Why we love it
Vin Santo is a difficult and time consuming wine to make and it doesn’t come in big litre bottles, if it does, then is not worth drinking it.
The Vin Santo, the name Vin Santo literally translates as to saint wine, is like any other Italian passito, obtained from drying Sangiovese grapes and then vinified them in small barrels, made from cedar wood and called caratelli, and forgotten under the attics for several years.
San Jacopo Vin Santo is a great wine, similar to a sherry or a Madeira, bronze, with a very complex nose with apricots and orange peels, honey, and with an amazing palate.
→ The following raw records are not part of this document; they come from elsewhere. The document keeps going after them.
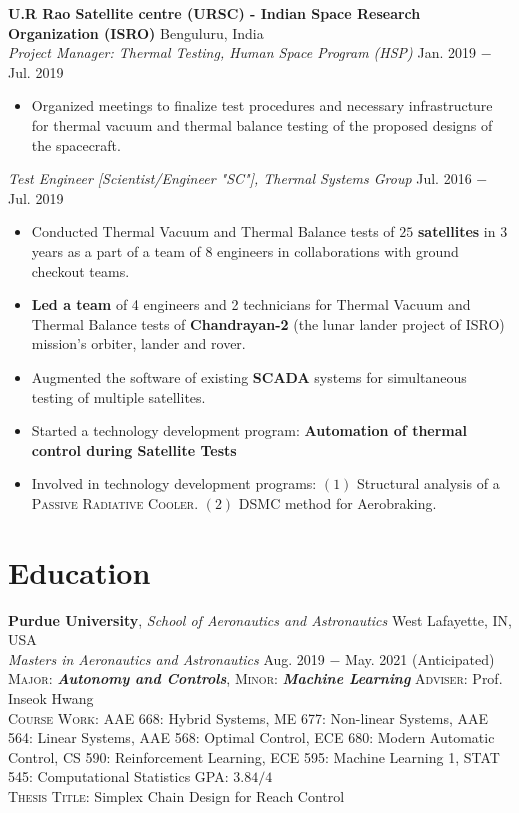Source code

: \documentclass[letterpaper,10pt]{article}
\begin{document}
\vspace{5pt}
\noindent \textbf{U.R Rao Satellite centre (URSC) - Indian Space Research Organization (ISRO)} \hfill Benguluru, India \\
\textit{Project Manager: Thermal Testing, Human Space Program (HSP)} \hfill Jan. 2019 $-$ Jul. 2019
\begin{itemize}[noitemsep,nolistsep,leftmargin=0.25in,label={--}]
    \item Organized meetings to finalize test procedures and necessary infrastructure for thermal vacuum and thermal balance testing of the proposed designs of the spacecraft.
\end{itemize}

\vspace{3pt}
\textit{Test Engineer [Scientist/Engineer "SC"], Thermal Systems Group} \hfill Jul. 2016 $-$ Jul. 2019
\begin{itemize}[noitemsep,nolistsep,leftmargin=0.25in,label={--}]
    \item Conducted Thermal Vacuum and Thermal Balance tests of $25$ \textbf{satellites} in 3 years as a part of a team of 8 engineers in collaborations with ground checkout teams.
	\item \textbf{Led a team} of 4 engineers and 2 technicians for Thermal Vacuum and Thermal Balance tests of \textbf{Chandrayan-2} (the lunar lander project of ISRO) mission's orbiter, lander and rover. 
    \item Augmented the software of existing \textbf{SCADA} systems for simultaneous testing of multiple satellites.  
	\item Started a technology development program: \textbf{Automation of thermal control during Satellite Tests}
	\item Involved in technology development programs: $(1)$ Structural analysis of a \textsc{Passive Radiative Cooler}. $(2)$ DSMC method for Aerobraking.
\end{itemize}



\section{Education}
\noindent \textbf{Purdue University}, \textit{School of Aeronautics and Astronautics} \hfill West Lafayette, IN, USA \\
\textit{Masters in Aeronautics and Astronautics} \hfill Aug. 2019 $-$ May. 2021 (Anticipated)\\
\textsc{Major}: \textit{\textbf{Autonomy and Controls}}, \textsc{Minor}: \textit{\textbf{Machine Learning}} \hfill \textsc{Adviser}: Prof. Inseok Hwang\\
\textsc{Course Work}: AAE 668: Hybrid Systems, ME 677: Non-linear Systems, AAE 564: Linear Systems,  AAE 568: Optimal Control, ECE 680: Modern Automatic Control, CS 590: Reinforcement Learning, ECE 595: Machine Learning 1, STAT 545: Computational Statistics
\hfill \textsc{GPA}: $3.84/4$\\
\textsc{Thesis Title}: Simplex Chain Design for Reach Control \\
\end{document}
Often Vin Santo is accompanied with almond cantuccini biscuits and generally dried biscuits, but it is also a fantastic accompaniment to blue cheese or to be drunk on its own at the end of the meal
The artisan who made it
At the beginning of the century, three brothers from Milan, Vanni, Carlo and Marco Cattaneo , bought a decadent Tenuta San Jacopo (an 18th century estate) with the idea of bringing it back to its former glory. Their goal was to produce “great Tuscan and Chianti” wines, elegant and refined. They restored the old vines and then planted new ones wherever restoration wasn’t possible and they decided to follow organic cultivation methods. As well as quality wines, the estate also produces a very limited quantity of organic olive oil which they obtain from the olive trees surrounding the vineyards.